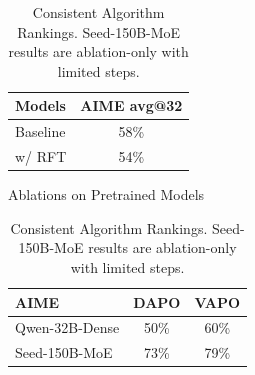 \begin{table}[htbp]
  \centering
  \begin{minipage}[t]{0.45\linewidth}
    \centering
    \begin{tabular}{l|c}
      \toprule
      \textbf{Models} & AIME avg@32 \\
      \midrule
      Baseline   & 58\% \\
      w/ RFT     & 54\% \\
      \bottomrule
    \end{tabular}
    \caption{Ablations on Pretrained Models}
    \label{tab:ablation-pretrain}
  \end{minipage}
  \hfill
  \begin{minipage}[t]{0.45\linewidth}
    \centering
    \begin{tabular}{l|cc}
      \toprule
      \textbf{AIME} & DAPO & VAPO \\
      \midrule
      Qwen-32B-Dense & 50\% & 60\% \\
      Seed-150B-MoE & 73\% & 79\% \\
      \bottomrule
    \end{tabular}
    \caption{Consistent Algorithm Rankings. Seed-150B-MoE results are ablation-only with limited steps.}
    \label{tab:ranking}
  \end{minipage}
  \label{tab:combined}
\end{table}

==

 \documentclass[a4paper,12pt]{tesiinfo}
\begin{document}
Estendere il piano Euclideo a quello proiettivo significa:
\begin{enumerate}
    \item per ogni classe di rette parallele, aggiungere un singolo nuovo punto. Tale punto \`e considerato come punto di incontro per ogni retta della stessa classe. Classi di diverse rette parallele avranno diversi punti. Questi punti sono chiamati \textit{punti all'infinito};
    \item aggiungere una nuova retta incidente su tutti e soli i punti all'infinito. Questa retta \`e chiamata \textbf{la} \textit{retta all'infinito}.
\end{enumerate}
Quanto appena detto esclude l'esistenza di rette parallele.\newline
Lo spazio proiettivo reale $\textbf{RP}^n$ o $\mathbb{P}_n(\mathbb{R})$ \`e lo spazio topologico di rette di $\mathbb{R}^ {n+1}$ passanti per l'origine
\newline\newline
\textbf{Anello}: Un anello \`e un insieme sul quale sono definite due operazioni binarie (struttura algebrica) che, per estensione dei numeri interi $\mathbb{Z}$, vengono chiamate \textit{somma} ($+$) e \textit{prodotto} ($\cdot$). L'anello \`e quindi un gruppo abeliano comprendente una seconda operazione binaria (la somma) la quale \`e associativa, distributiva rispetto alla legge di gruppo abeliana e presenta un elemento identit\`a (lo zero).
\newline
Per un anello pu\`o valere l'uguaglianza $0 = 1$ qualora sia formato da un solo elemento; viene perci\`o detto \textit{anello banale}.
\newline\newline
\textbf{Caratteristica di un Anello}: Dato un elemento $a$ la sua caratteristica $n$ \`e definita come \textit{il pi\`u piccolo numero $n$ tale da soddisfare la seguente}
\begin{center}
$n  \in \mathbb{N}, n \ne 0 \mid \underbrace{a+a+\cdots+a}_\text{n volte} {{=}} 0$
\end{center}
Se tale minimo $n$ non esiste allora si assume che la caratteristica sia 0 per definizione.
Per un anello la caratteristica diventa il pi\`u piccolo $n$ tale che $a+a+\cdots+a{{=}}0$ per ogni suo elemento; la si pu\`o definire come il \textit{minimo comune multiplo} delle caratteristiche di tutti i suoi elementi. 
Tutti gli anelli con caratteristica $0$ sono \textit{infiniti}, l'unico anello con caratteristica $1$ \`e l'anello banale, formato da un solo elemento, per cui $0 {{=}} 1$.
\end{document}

- Activity -
Return all lines in the data that include the word "minimo".

- Completed exercise -
Se tale minimo $n$ non esiste allora si assume che la caratteristica sia 0 per definizione.
Per un anello la caratteristica diventa il pi\`u piccolo $n$ tale che $a+a+\cdots+a{{=}}0$ per ogni suo elemento; la si pu\`o definire come il \textit{minimo comune multiplo} delle caratteristiche di tutti i suoi elementi. 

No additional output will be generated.